## WHAT THIS TASK INVOLVES
Below are the records; locate each line with the word "attached" and copy it.

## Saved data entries
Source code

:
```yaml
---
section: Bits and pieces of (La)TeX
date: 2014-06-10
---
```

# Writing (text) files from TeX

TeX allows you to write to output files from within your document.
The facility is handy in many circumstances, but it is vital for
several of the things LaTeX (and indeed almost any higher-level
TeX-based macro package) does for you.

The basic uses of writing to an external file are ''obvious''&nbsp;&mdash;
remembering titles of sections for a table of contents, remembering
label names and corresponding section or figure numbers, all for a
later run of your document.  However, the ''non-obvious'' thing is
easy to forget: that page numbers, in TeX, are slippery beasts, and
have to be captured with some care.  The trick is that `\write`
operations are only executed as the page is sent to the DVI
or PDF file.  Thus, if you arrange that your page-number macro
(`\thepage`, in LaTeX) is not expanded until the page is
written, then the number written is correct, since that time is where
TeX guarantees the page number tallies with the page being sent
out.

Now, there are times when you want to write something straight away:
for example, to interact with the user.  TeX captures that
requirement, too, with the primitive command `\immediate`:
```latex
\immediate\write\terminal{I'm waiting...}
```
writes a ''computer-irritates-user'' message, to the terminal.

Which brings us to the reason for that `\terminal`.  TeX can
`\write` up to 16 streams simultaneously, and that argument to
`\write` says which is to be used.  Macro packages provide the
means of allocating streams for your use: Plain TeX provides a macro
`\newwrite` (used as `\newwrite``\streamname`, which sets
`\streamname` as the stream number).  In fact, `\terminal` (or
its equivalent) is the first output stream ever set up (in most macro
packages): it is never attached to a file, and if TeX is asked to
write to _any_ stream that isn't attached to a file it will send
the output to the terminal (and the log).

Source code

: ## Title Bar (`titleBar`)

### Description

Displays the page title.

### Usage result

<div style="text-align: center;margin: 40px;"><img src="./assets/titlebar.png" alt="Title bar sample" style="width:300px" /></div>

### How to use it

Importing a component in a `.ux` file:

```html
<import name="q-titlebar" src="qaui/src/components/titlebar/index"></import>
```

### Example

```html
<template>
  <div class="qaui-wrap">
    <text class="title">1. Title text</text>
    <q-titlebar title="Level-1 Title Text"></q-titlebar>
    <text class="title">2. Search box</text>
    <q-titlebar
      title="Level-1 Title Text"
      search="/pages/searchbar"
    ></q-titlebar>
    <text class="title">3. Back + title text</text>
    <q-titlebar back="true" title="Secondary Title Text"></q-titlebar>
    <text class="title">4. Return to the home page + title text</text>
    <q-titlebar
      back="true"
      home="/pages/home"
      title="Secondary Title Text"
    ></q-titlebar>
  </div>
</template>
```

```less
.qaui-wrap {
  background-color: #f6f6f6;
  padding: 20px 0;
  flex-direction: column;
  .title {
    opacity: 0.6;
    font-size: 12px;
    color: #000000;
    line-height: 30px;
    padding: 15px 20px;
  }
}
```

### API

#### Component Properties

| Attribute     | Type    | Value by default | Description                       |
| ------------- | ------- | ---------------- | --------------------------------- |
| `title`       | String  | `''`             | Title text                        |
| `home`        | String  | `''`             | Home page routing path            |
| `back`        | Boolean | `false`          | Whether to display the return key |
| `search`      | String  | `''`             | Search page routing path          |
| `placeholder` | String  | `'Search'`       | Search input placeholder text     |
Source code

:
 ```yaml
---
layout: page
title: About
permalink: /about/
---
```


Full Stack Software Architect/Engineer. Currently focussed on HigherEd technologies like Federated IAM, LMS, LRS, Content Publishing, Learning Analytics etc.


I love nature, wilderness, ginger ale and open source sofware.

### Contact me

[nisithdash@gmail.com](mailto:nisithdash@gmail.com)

## YOUR SOLUTION
packages): it is never attached to a file, and if TeX is asked to
write to _any_ stream that isn't attached to a file it will send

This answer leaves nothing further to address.